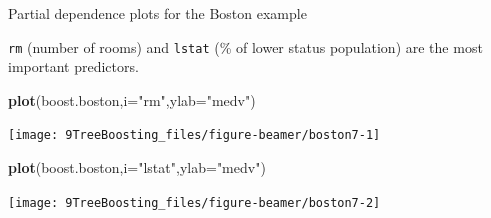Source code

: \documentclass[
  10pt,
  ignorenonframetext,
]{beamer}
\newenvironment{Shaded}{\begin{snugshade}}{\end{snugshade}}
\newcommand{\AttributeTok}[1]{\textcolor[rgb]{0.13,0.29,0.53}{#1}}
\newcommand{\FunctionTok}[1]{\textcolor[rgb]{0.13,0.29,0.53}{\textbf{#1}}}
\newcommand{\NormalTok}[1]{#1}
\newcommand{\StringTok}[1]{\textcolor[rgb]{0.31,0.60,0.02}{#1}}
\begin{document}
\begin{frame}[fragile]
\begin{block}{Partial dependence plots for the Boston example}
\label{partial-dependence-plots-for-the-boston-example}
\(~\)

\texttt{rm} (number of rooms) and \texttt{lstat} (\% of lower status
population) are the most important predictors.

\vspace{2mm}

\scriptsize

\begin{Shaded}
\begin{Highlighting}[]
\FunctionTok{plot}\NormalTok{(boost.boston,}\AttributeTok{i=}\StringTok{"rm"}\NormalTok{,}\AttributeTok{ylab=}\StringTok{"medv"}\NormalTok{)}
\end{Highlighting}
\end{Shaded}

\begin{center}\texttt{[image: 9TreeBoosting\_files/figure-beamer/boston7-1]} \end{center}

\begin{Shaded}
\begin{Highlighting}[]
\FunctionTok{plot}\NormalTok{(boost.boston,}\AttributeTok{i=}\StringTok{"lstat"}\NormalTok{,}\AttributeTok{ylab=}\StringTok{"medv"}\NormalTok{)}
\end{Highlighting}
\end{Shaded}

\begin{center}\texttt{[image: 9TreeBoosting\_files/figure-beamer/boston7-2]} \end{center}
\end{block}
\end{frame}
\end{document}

WORK INSTRUCTION: Please transcribe each entry exactly, but skip any picture it holds.

ANSWER TO THIS PROBLEM:
Source code

: \documentclass[
  10pt,
  ignorenonframetext,
]{beamer}
\newenvironment{Shaded}{\begin{snugshade}}{\end{snugshade}}
\newcommand{\AttributeTok}[1]{\textcolor[rgb]{0.13,0.29,0.53}{#1}}
\newcommand{\FunctionTok}[1]{\textcolor[rgb]{0.13,0.29,0.53}{\textbf{#1}}}
\newcommand{\NormalTok}[1]{#1}
\newcommand{\StringTok}[1]{\textcolor[rgb]{0.31,0.60,0.02}{#1}}
\begin{document}
\begin{frame}[fragile]
\begin{block}{Partial dependence plots for the Boston example}
\label{partial-dependence-plots-for-the-boston-example}
\(~\)

\texttt{rm} (number of rooms) and \texttt{lstat} (\% of lower status
population) are the most important predictors.

\vspace{2mm}

\scriptsize

\begin{Shaded}
\begin{Highlighting}[]
\FunctionTok{plot}\NormalTok{(boost.boston,}\AttributeTok{i=}\StringTok{"rm"}\NormalTok{,}\AttributeTok{ylab=}\StringTok{"medv"}\NormalTok{)}
\end{Highlighting}
\end{Shaded}

\begin{center}\texttt{[image: 9TreeBoosting\_files/figure-beamer/boston7-1]} \end{center}

\begin{Shaded}
\begin{Highlighting}[]
\FunctionTok{plot}\NormalTok{(boost.boston,}\AttributeTok{i=}\StringTok{"lstat"}\NormalTok{,}\AttributeTok{ylab=}\StringTok{"medv"}\NormalTok{)}
\end{Highlighting}
\end{Shaded}

\begin{center}\texttt{[image: 9TreeBoosting\_files/figure-beamer/boston7-2]} \end{center}
\end{block}
\end{frame}
\end{document}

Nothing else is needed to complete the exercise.